読了本

最長不倒距離 (光文社文庫)

最長不倒距離 (光文社文庫)

朱漆の壁に血がしたたる (光文社文庫)

朱漆の壁に血がしたたる (光文社文庫)

渋谷の宮益坂に事務所を構えるゴースト・ハンター物部太郎三部作の1作目「七十五羽の烏」は『都筑道夫コレクション<本格推理編>』asin:4334734553で読み、面白かったので続きも読もうと揃えたまま積ん読になっていた。このたびふとしたきっかけから手にとったのだが……私のバカバカ、早く読めばよかった。

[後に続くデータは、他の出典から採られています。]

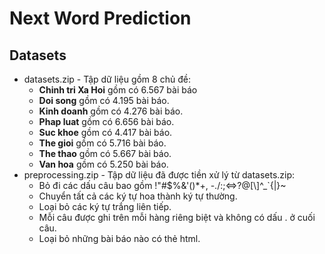 # Next Word Prediction

## Datasets
- datasets.zip - Tập dữ liệu gồm 8 chủ đề:
  - **Chinh tri Xa Hoi** gồm có 6.567 bài báo
  - **Doi song** gồm có 4.195 bài báo.
  - **Kinh doanh** gồm có 4.276 bài báo.
  - **Phap luat** gồm có 6.656 bài báo.
  - **Suc khoe** gồm có 4.417 bài báo.
  - **The gioi** gồm có 5.716 bài báo.
  - **The thao** gồm có 5.667 bài báo.
  - **Van hoa** gồm có 5.250 bài báo.
- preprocessing.zip - Tập dữ liệu đã được tiền xử lý từ datasets.zip:
  - Bỏ đi các dấu câu bao gồm !"#$%&'()*+, -./:;<=>?@[\\]^_`{|}~
  - Chuyển tất cả các ký tự hoa thành ký tự thường.
  - Loại bỏ các ký tự trắng liên tiếp.
  - Mỗi câu được ghi trên mỗi hàng riêng biệt và không có dấu . ở cuối câu.
  - Loại bỏ những bài báo nào có thẻ html.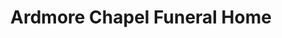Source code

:---
title: "Ardmore Chapel Funeral Home"
url: /ardmore/ardmore-chapel-funeral-home/
shop: Bestattungen
---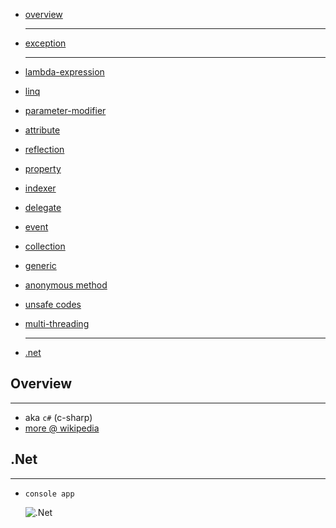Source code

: * [overview](#overview)

	---

* [exception](./exception)

	---

* [lambda-expression](./lambda-expression)
* [linq](./linq)
* [parameter-modifier](./parameter-modifier)
* [attribute](./attribute)
* [reflection](./reflection)
* [property](./property)
* [indexer](./indexer)
* [delegate](./delegate)
* [event](./event)
* [collection](./collection)
* [generic](./generic)
* [anonymous method](./a-method)
* [unsafe codes](https://www.tutorialspoint.com/csharp/csharp_unsafe_codes.htm)
* [multi-threading](https://www.tutorialspoint.com/csharp/csharp_multithreading.htm)

	---

* [.net](#dotnet)

## Overview <a name="overview"></a>

---

* aka `c#` (c-sharp)
* [more @ wikipedia](https://en.wikipedia.org/wiki/C_Sharp_%28programming_language%29)

## .Net <a name="dotnet"></a>

---

* `console app`

	![.Net](_asset/img/00.png)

読み口は軽いけれど内容は決して薄くない。こういうふうに細大漏らさず伏線をひろいあげてちゃんと始末をつけてあるのってすごく楽しい。2作目「最長不倒距離」はスキー場で起こった密室殺人、3作目「朱漆の壁に血がしたたる」は横溝ばりの旧家恩讐殺人。ラストの台詞には思わず笑ったが、ものぐさなくせに最後においしいところをさらっていく物部太郎は頼もしく、事件に振り回されっぱなしのようで締めるべきところは締める助手の片岡直次郎はかっこいい。40年近く前に書かれたなんて信じられない。これで終りと言わずにもっと書いてくれればよかったのにな……。